Seitenzahlen verweisen auf: Karl Marx/Friedrich Engels - Werke, (Karl) Dietz Verlag, Berlin. Band 8, 3. Auflage 1972, unveränderter Nachdruck der 1. Auflage 1960, Berlin/DDR. S. 265-267

III. | Inhalt | V.

IV

<265> In London finden wir Kinkel wieder und diesmal, dank seinem Gefängnisruhm und der Weinerlichkeit der deutschen Spießbürgerschaft, als größten Mann Deutschlands. Freund Gottfried, im Bewußtsein seiner erhabenen Sendung, wußte alle Vorteile des Augenblicks zu erfassen. Die romantische Befreiung gab der Kinkelschwärmerei im Vaterlande einen neuen Anstoß, der, mit vielem Geschick auf die richtige Bahn gelenkt, nicht ohne materielle Resultate blieb.
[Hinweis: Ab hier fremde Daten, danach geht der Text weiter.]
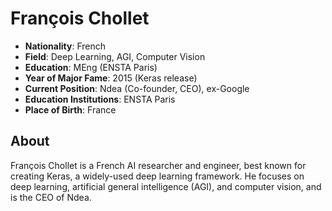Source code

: # François Chollet

- **Nationality**: French
- **Field**: Deep Learning, AGI, Computer Vision
- **Education**: MEng (ENSTA Paris)
- **Year of Major Fame**: 2015 (Keras release)
- **Current Position**: Ndea (Co-founder, CEO), ex-Google
- **Education Institutions**: ENSTA Paris
- **Place of Birth**: France

## About
François Chollet is a French AI researcher and engineer, best known for creating Keras, a widely-used deep learning framework. He focuses on deep learning, artificial general intelligence (AGI), and computer vision, and is the CEO of Ndea.
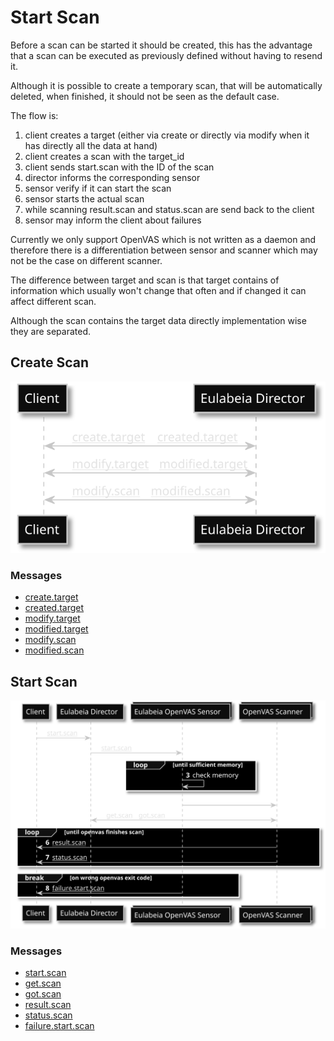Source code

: # Start Scan

Before a scan can be started it should be created, this has the advantage that a scan can be executed as previously defined without having to resend it.

Although it is possible to create a temporary scan, that will be automatically deleted, when finished, it should not be seen as the default case.

The flow is:
1. client creates a target (either via create or directly via modify when it has directly all the data at hand)
1. client creates a scan with the target_id
1. client sends start.scan with the ID of the scan
1. director informs the corresponding sensor
1. sensor verify if it can start the scan
1. sensor starts the actual scan
1. while scanning result.scan and status.scan are send back to the client
1. sensor may inform the client about failures

Currently we only support OpenVAS which is not written as a daemon and therefore there is a differentiation between sensor and scanner which may not be the case on different scanner.

The difference between target and scan is that target contains of information which usually won't change that often and if changed it can affect different scan.

Although the scan contains the target data directly implementation wise they are separated. 


## Create Scan
<!---
render with: plantuml -tsvg start_scan_sequence.md
@startuml create_scan
skinparam monochrome reverse
autonumber
participant Client
participant "Eulabeia Director" as director
Client <-> director : [[https://github.com/greenbone/eulabeia/blob/main/docs/message_examples.md#createtarget create.target]], [[https://github.com/greenbone/eulabeia/blob/main/docs/message_examples.md#createdtarget created.target]]
Client <-> director : [[https://github.com/greenbone/eulabeia/blob/main/docs/message_examples.md#modifytarget modify.target]], [[https://github.com/greenbone/eulabeia/blob/main/docs/message_examples.md#modifiedtarget modified.target]]
Client <-> director : [[https://github.com/greenbone/eulabeia/blob/main/docs/message_examples.md#modifyscan modify.scan]], [[https://github.com/greenbone/eulabeia/blob/main/docs/message_examples.md#modifiedscan modified.scan]]
@enduml

--->
![create a scan](./create_scan.svg)

### Messages

- [create.target](../message_examples.md#createtarget)
- [created.target](../message_examples.md#createdtarget)
- [modify.target](../message_examples.md#modifytarget)
- [modified.target](../message_examples.md#modifiedtarget)
- [modify.scan](../message_examples.md#modifyscan)
- [modified.scan](../message_examples.md#modifiedscan)

## Start Scan
<!---
render with: plantuml -tsvg start_scan_sequence.md
@startuml start_scan
skinparam monochrome reverse
autonumber
participant Client
participant "Eulabeia Director" as director
collections "Eulabeia OpenVAS Sensor" as sensor
collections "OpenVAS Scanner" as openvas
Client -> director : [[https://github.com/greenbone/eulabeia/blob/main/docs/message_examples.md#startscan start.scan]]
director -> sensor : [[https://github.com/greenbone/eulabeia/blob/main/docs/message_examples.md#startscan start.scan]]
loop until sufficient memory
    sensor -> sensor : check memory
end
sensor -> openvas: start scanner
openvas <-> director : [[https://github.com/greenbone/eulabeia/blob/main/docs/message_examples.md#getscan get.scan]], [[https://github.com/greenbone/eulabeia/blob/main/docs/message_examples.md#gotscan got.scan]]
loop until openvas finishes scan
    openvas -> Client : [[https://github.com/greenbone/eulabeia/blob/main/docs/message_examples.md#resultscan result.scan]]
    openvas -> Client : [[https://github.com/greenbone/eulabeia/blob/main/docs/message_examples.md#statusscan status.scan]]
end
break on wrong openvas exit code
    sensor -> Client : [[https://github.com/greenbone/eulabeia/blob/main/docs/message_examples.md#failurestartscan failure.start.scan]]
end
@enduml

--->

![start a scan](./start_scan.svg)

### Messages

- [start.scan](../message_examples.md#startscan)
- [get.scan](../message_examples.md#getscan)
- [got.scan](../message_examples.md#gotscan)
- [result.scan](../message_examples.md#resultscan)
- [status.scan](../message_examples.md#statusscan)
- [failure.start.scan](../message_examples.md#failurestartscan)

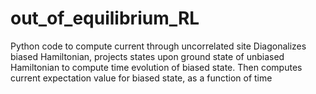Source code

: # out_of_equilibrium_RL
Python code to compute current through uncorrelated site
Diagonalizes biased Hamiltonian, projects states upon ground state of unbiased Hamiltonian to compute time evolution of biased state. 
Then computes current expectation value for biased state, as a function of time

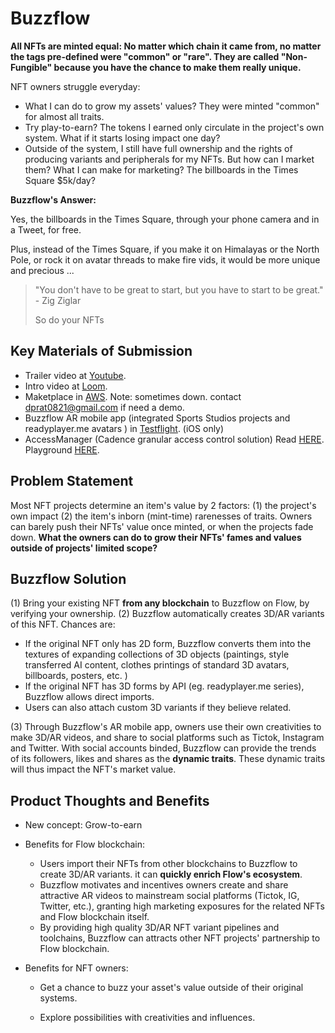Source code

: # Buzzflow

**All NFTs are minted equal: No matter which chain it came from, no matter the tags pre-defined were "common" or "rare". They are called "Non-Fungible" because you have the chance to make them really unique.**

NFT owners struggle everyday: 

* What I can do to grow my assets' values? They were minted "common" for almost all traits.
* Try play-to-earn? The tokens I earned only circulate in the project's own system. What if it starts losing impact one day?
* Outside of the system, I still have full ownership and the rights of producing variants and peripherals for my NFTs. But how can I market them? What I can make for marketing? The billboards in the Times Square $5k/day? 

**Buzzflow's Answer:**

Yes, the billboards in the Times Square, through your phone camera and in a Tweet, for free.

Plus, instead of the Times Square, if you make it on Himalayas or the North Pole, or rock it on avatar threads to make fire vids, it would be more unique and precious ... 

> "You don't have to be great to start, but you have to start to be great."  - Zig Ziglar
>
> So do your NFTs

## Key Materials of Submission

* Trailer video at [Youtube](https://youtu.be/5Busbnyhzuc).
* Intro video at [Loom](https://www.loom.com/share/6e13a15f8f6244ab9548f7c7a4df36ae). 
* Maketplace in [AWS](http://72.44.61.134/). Note: sometimes down. contact dprat0821@gmail.com if need a demo.
* Buzzflow AR mobile app  (integrated Sports Studios projects and readyplayer.me avatars ) in [Testflight](https://testflight.apple.com/join/QIlICAHD). (iOS only)
* AccessManager (Cadence granular access control solution) Read [HERE](https://github.com/dprat0821/buzzflow/blob/main/AccessManager%20-%20A%20Granular%20Resource%20Access%20Control%20Solution%20.md). Playground [HERE](https://play.flow.com/000db34a-81ee-4709-9d39-948bf953138d?type=account&id=617f068d-825c-4a7e-96ca-f45bb6350234&storage=none).

## Problem Statement
Most NFT projects determine an item's value by 2 factors: (1) the project's own impact (2) the item's inborn (mint-time) rarenesses of traits. Owners can barely push their NFTs' value once minted, or when the projects fade down.  **What the owners can do to grow their NFTs' fames and values outside of projects' limited scope?**

## Buzzflow Solution 
(1) Bring your existing NFT **from any blockchain** to Buzzflow on Flow, by verifying your ownership. 
(2) Buzzflow automatically creates 3D/AR variants of this NFT. Chances are:

* If the original NFT only has 2D form, Buzzflow converts them into the textures of expanding collections of 3D objects (paintings, style transferred AI content, clothes printings of standard 3D avatars, billboards, posters, etc. )
* If the original NFT has 3D forms by API (eg. readyplayer.me series), Buzzflow allows direct imports.
* Users can also attach custom 3D variants if they believe related.

(3) Through Buzzflow's AR mobile app, owners use their own creativities to make 3D/AR videos, and share to social platforms such as Tictok, Instagram and Twitter. With social accounts binded, Buzzflow can provide the trends of its followers, likes and shares as the **dynamic traits**. These dynamic traits will thus impact the NFT's market value.

## Product Thoughts and Benefits
* New concept: Grow-to-earn

* Benefits for Flow blockchain:

  * Users import their NFTs from other blockchains to Buzzflow to create 3D/AR variants. it can **quickly enrich Flow's ecosystem**. 
  * Buzzflow motivates and incentives owners create and share attractive AR videos to mainstream social platforms (Tictok, IG, Twitter, etc.), granting high marketing exposures for the related NFTs and Flow blockchain itself.
  * By providing high quality 3D/AR NFT variant pipelines and toolchains, Buzzflow can attracts other NFT projects' partnership to Flow blockchain.

* Benefits for NFT owners:

  * Get a chance to buzz your asset's value outside of their original systems. 

  * Explore possibilities with creativities and influences.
Zugleich aber eröffnete die Weltstadt dem Gefeierten ein neues weitschichtiges Terrain, um sich neuerdings feiern zu lassen. Es war ihm klar: er mußte der Löwe der season <Saison> werden. Zu diesem Ende abstrahierte er vorderhand von aller politischen Tätigkeit und ließ sich vor allen Dingen in häuslicher Zurückgezogenheit den Bart wieder wachsen, ohne den kein Prophet etwas ist. Dann ging er zu Dickens, zu den englischen liberalen Zeitungen, zu den deutschen Kaufleuten der City, besonders zu den dortigen ästhetischen Juden; er war allen alles, dem einen Dichter, dem andern Patriot im allgemeinen, dem dritten Professor der schönen Künste, dem vierten Christ, dem fünften herrlicher Dulder Odysseus, allen aber der sanfte, künstlerische, wohlwollende und menschenfreundliche Gottfried. Er ruhte nicht, bis Dickens ihn in den "Household Words" gefeiert, bis die "Illustrated News" sein Porträt gebracht hatte; er setzte die wenigen Deutschen in London, die den Kinkelkatzenjammer auch in der Ferne mitgemacht hatten, in Bewegung, um sich scheinbar zu Vorlesungen über das moderne Drama auffordern zu lassen, zu denen dann die Billets den deutschen Kaufleuten haufenweise in die Häuser flogen. Keine Lauferei, kein Puff <Reklamegeschrei>, kein Scharlatanismus, keine Zudringlichkeit, keine Erniedrigung gegenüber diesem Publikum wurde verschmäht, dafür aber blieb auch der Erfolg nicht aus. Gottfried bespiegelte sich wohlgefällig in seinem eignen Ruhm und in dem <266> Riesenspiegel des Welt-Kristallpalastes, und man kann sagen, daß er sich jetzt ungeheuer wohl fühlte.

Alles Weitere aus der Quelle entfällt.